I'm a nostalgic kind of guy. I like old fashioned things. I have antique radios lying around (they work and look better), collect older things that may not quite qualify as antiques (sports memorabilia, old movies, et al), and in some ways I feel like the keeper of some sort of misplaced guard, because it seems very much like the generation after mine has lost touch with the deep past. They strike me as lacking interest in events of the past as they chuckle at things they regard as "old", and are obsessed with the technological. I was late to the dinner table with almost every advancement in that department. I didn't go "CD" until 1989, DVD until 2003, and high speed broadband til last summer.

A couple of winters ago, I became the owner of a nice Emerson entertainment unit, complete with AM/FM tuner, vinyl turntable, and cassette deck, allowing me to pull out my moldy oldies and dig in to stuff that's been hanging in my musical limbo for about a decade. Now that my sister-in-law's furniture-style hi-fi with built in 8-track is a fixture in my basement, all my audio bases are indeed covered.

I do have a soft spot for vinyl records. Don't get me wrong, the sound superiority of the compact disc is leaps and bounds better obviously, and I have very many of those. While late on the uptake in the CD conversion, I'm wasn't stupid enough to be one of those stubborn hangers-on in the vinyl downsizing. (You could still get vinyl recordings of new releases, but boy, will they cost you!) They even have specially made discs that have superior sound compared to the old method, and high quality turntables are still manufactured.

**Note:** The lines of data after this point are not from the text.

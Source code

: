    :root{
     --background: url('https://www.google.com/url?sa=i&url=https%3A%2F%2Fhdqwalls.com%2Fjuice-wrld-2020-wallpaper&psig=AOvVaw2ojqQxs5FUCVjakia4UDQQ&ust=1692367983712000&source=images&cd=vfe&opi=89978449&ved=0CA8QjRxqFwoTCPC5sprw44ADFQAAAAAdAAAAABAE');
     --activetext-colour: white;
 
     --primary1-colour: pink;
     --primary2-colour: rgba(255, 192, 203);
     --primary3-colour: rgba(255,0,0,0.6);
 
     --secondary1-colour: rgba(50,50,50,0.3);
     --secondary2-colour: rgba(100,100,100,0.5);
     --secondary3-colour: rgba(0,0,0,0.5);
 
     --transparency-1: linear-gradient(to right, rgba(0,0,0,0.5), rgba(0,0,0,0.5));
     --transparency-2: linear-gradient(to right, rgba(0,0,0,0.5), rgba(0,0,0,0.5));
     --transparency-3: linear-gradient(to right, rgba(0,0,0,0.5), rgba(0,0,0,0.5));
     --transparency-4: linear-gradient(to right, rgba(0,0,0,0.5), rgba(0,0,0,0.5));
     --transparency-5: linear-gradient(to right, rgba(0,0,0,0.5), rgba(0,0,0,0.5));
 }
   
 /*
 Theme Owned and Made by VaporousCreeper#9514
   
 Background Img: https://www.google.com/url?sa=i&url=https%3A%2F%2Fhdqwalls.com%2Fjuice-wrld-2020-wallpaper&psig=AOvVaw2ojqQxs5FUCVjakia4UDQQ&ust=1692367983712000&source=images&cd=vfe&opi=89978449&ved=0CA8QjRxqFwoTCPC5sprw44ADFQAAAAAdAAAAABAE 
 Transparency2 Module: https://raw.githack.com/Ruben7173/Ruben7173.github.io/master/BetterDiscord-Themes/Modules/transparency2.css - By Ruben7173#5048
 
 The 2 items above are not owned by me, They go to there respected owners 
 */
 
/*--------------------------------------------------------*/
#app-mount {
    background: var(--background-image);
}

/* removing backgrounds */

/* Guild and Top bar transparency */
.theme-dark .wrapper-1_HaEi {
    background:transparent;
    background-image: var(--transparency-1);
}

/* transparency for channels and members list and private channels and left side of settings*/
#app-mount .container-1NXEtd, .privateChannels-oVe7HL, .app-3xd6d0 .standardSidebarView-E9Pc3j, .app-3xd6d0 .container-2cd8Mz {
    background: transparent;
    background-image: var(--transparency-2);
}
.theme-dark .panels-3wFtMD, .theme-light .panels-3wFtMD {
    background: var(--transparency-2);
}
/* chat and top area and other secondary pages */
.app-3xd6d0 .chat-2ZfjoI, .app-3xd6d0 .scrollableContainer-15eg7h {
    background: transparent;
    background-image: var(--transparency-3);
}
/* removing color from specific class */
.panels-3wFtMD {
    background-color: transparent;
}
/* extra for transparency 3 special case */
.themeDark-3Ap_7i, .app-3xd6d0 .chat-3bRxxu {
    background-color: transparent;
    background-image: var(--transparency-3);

But periodically, I still pop into my local retro record store, Fox Music in Watertown, Wisconsin. ( Why? I'm not sure. There is something supremely tactile about the 33 and 1/3 RPM record. It's great to look at, as the artwork is large enough to really examine it. While giving kudos to CD booklets and "digipacks", I must say some vinyl liner notes and fold-outs are unsurpassed. This is something during the beginning onslaught of compact discs that Frank Zappa himself alluded to. If you buy a used LP, which I often do, it gives you a chance to try out an artist from the past that you may be somewhat unfamiliar with, and at half the price. In addition, they can make pretty cool wall art. At the perilous risk of sounding like Martha Stewart, they are suitable for framing.

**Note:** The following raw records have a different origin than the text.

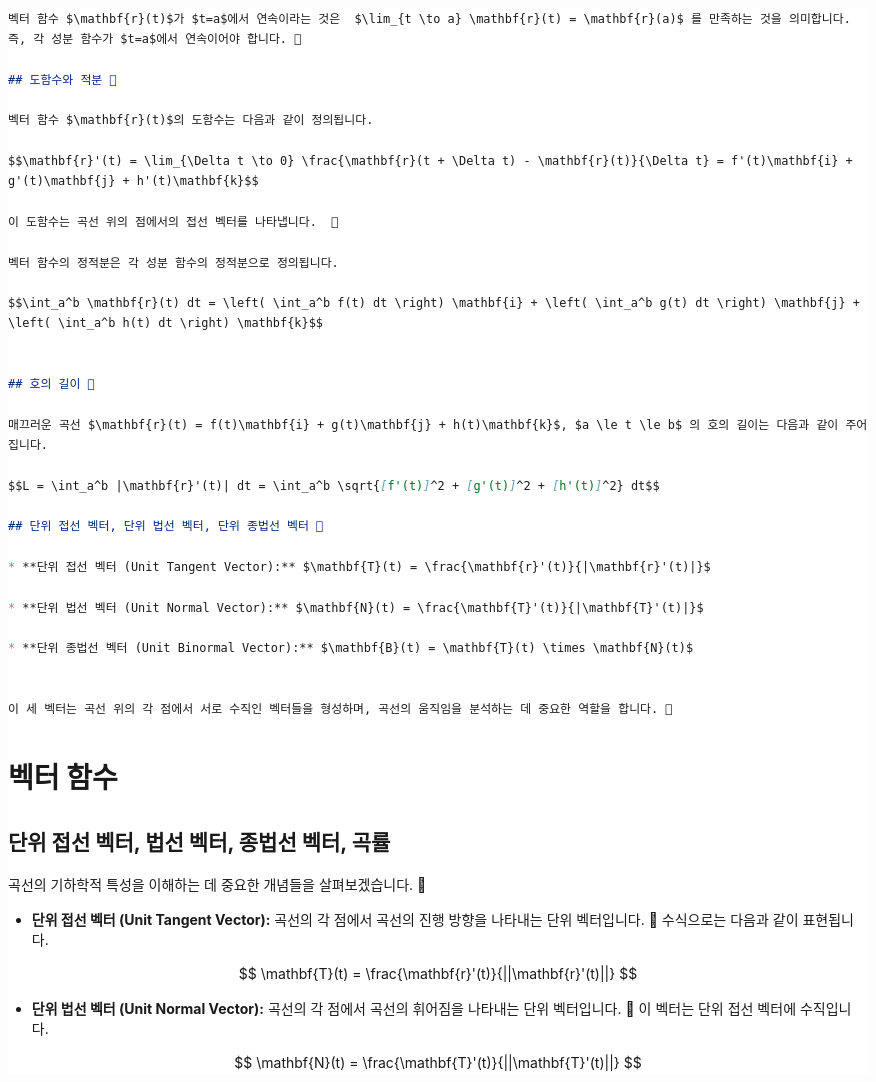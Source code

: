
 ```markdown
벡터 함수 $\mathbf{r}(t)$가 $t=a$에서 연속이라는 것은  $\lim_{t \to a} \mathbf{r}(t) = \mathbf{r}(a)$ 를 만족하는 것을 의미합니다.  즉, 각 성분 함수가 $t=a$에서 연속이어야 합니다. 🔄

## 도함수와 적분 🤔

벡터 함수 $\mathbf{r}(t)$의 도함수는 다음과 같이 정의됩니다.

$$\mathbf{r}'(t) = \lim_{\Delta t \to 0} \frac{\mathbf{r}(t + \Delta t) - \mathbf{r}(t)}{\Delta t} = f'(t)\mathbf{i} + g'(t)\mathbf{j} + h'(t)\mathbf{k}$$

이 도함수는 곡선 위의 점에서의 접선 벡터를 나타냅니다.  🚀

벡터 함수의 정적분은 각 성분 함수의 정적분으로 정의됩니다.

$$\int_a^b \mathbf{r}(t) dt = \left( \int_a^b f(t) dt \right) \mathbf{i} + \left( \int_a^b g(t) dt \right) \mathbf{j} + \left( \int_a^b h(t) dt \right) \mathbf{k}$$


## 호의 길이 📏

매끄러운 곡선 $\mathbf{r}(t) = f(t)\mathbf{i} + g(t)\mathbf{j} + h(t)\mathbf{k}$, $a \le t \le b$ 의 호의 길이는 다음과 같이 주어집니다.

$$L = \int_a^b |\mathbf{r}'(t)| dt = \int_a^b \sqrt{[f'(t)]^2 + [g'(t)]^2 + [h'(t)]^2} dt$$

## 단위 접선 벡터, 단위 법선 벡터, 단위 종법선 벡터 🧭

* **단위 접선 벡터 (Unit Tangent Vector):** $\mathbf{T}(t) = \frac{\mathbf{r}'(t)}{|\mathbf{r}'(t)|}$

* **단위 법선 벡터 (Unit Normal Vector):** $\mathbf{N}(t) = \frac{\mathbf{T}'(t)}{|\mathbf{T}'(t)|}$

* **단위 종법선 벡터 (Unit Binormal Vector):** $\mathbf{B}(t) = \mathbf{T}(t) \times \mathbf{N}(t)$


이 세 벡터는 곡선 위의 각 점에서 서로 수직인 벡터들을 형성하며, 곡선의 움직임을 분석하는 데 중요한 역할을 합니다. 📐
```

# 벡터 함수

## 단위 접선 벡터, 법선 벡터, 종법선 벡터, 곡률

곡선의 기하학적 특성을 이해하는 데 중요한 개념들을 살펴보겠습니다.  🚀

* **단위 접선 벡터 (Unit Tangent Vector):** 곡선의 각 점에서 곡선의 진행 방향을 나타내는 단위 벡터입니다.  📏  수식으로는 다음과 같이 표현됩니다.

$$ \mathbf{T}(t) = \frac{\mathbf{r}'(t)}{||\mathbf{r}'(t)||} $$

* **단위 법선 벡터 (Unit Normal Vector):** 곡선의 각 점에서 곡선의 휘어짐을 나타내는 단위 벡터입니다. 🔄 이 벡터는 단위 접선 벡터에 수직입니다.

$$ \mathbf{N}(t) = \frac{\mathbf{T}'(t)}{||\mathbf{T}'(t)||} $$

Plus they smell great. They smell like 1982. And that lull crackle before track one starts is a soothing sound to me. Maybe someday they will release a relaxation CD of vinyl buzz, like Whale song or thunderstorms, that's looped to fall asleep to. That would be metaphysical balm to an old soul like me.

On the CD side of the coin, newer updated releases come out, super-remastered, with unreleased tracks, extensive (and sometimes excessive) written information, and weblink dohickeys. But as time passes, if you like that particular CD enough, buying what is essentially a DVD-styled "special edition" more often than not elicits a double dip. Not to mention that the price of a new release CD more often than not is the same price I was paying for them in 1987. That is much unlike their visual counterparts, the DVD, that pricewise have come down exponentially, with bargain bin selection of DVDs being tremendous and ultra low-cost. That's something not true with CDs to date.

I have recently acquired my vinyl ultra jewel, The Spinal Tap soundtrack, resplendent in solid black, complete with the hilarious faux past album cover art on the inside. Uncertain of the british punk band, The Jam, I picked up "Setting Sons" for $4.00, and damn, if it doesn't rock the house. Roy Orbison's "Only the Lonely" doesn't sound right anymore without a little crackle preceding the opening bars.

I hope vinyl never completely disappears, because as the past becomes even more of what it is, the past, I'm afraid they will be forgotten.

To me, it's possible we may be moving too far too fast.